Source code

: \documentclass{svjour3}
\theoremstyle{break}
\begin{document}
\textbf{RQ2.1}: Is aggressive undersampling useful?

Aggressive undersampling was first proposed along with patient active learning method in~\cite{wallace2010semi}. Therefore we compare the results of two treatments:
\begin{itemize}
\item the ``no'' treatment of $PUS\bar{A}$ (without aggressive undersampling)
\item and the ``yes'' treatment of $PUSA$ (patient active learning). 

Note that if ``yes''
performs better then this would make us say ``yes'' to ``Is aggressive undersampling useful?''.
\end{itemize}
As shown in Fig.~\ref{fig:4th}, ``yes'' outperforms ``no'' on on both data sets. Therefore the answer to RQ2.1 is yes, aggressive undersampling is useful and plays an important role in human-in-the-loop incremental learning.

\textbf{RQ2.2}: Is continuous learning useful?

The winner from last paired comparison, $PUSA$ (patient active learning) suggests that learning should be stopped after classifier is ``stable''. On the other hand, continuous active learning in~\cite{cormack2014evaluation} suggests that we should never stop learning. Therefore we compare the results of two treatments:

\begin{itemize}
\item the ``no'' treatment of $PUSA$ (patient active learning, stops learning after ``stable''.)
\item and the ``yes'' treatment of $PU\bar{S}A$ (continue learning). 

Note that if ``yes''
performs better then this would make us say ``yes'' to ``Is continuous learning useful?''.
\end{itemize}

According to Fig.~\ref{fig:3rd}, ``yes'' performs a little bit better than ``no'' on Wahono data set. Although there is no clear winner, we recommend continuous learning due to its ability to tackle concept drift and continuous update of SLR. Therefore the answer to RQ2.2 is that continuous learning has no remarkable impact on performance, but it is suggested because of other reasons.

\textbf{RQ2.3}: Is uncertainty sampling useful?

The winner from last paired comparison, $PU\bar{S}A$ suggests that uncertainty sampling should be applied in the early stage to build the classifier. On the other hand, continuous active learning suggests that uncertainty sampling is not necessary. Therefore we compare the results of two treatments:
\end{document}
□ □ □
» **YOUR INSTRUCTIONS**: Every line of the material should be transcribed without alteration.

» **TASK OUTPUT**:
Source code

: \documentclass{svjour3}
\theoremstyle{break}
\begin{document}
\textbf{RQ2.1}: Is aggressive undersampling useful?

Aggressive undersampling was first proposed along with patient active learning method in~\cite{wallace2010semi}. Therefore we compare the results of two treatments:
\begin{itemize}
\item the ``no'' treatment of $PUS\bar{A}$ (without aggressive undersampling)
\item and the ``yes'' treatment of $PUSA$ (patient active learning). 

Note that if ``yes''
performs better then this would make us say ``yes'' to ``Is aggressive undersampling useful?''.
\end{itemize}
As shown in Fig.~\ref{fig:4th}, ``yes'' outperforms ``no'' on on both data sets. Therefore the answer to RQ2.1 is yes, aggressive undersampling is useful and plays an important role in human-in-the-loop incremental learning.

\textbf{RQ2.2}: Is continuous learning useful?

The winner from last paired comparison, $PUSA$ (patient active learning) suggests that learning should be stopped after classifier is ``stable''. On the other hand, continuous active learning in~\cite{cormack2014evaluation} suggests that we should never stop learning. Therefore we compare the results of two treatments:

\begin{itemize}
\item the ``no'' treatment of $PUSA$ (patient active learning, stops learning after ``stable''.)
\item and the ``yes'' treatment of $PU\bar{S}A$ (continue learning). 

Note that if ``yes''
performs better then this would make us say ``yes'' to ``Is continuous learning useful?''.
\end{itemize}

According to Fig.~\ref{fig:3rd}, ``yes'' performs a little bit better than ``no'' on Wahono data set. Although there is no clear winner, we recommend continuous learning due to its ability to tackle concept drift and continuous update of SLR. Therefore the answer to RQ2.2 is that continuous learning has no remarkable impact on performance, but it is suggested because of other reasons.

\textbf{RQ2.3}: Is uncertainty sampling useful?

The winner from last paired comparison, $PU\bar{S}A$ suggests that uncertainty sampling should be applied in the early stage to build the classifier. On the other hand, continuous active learning suggests that uncertainty sampling is not necessary. Therefore we compare the results of two treatments:
\end{document}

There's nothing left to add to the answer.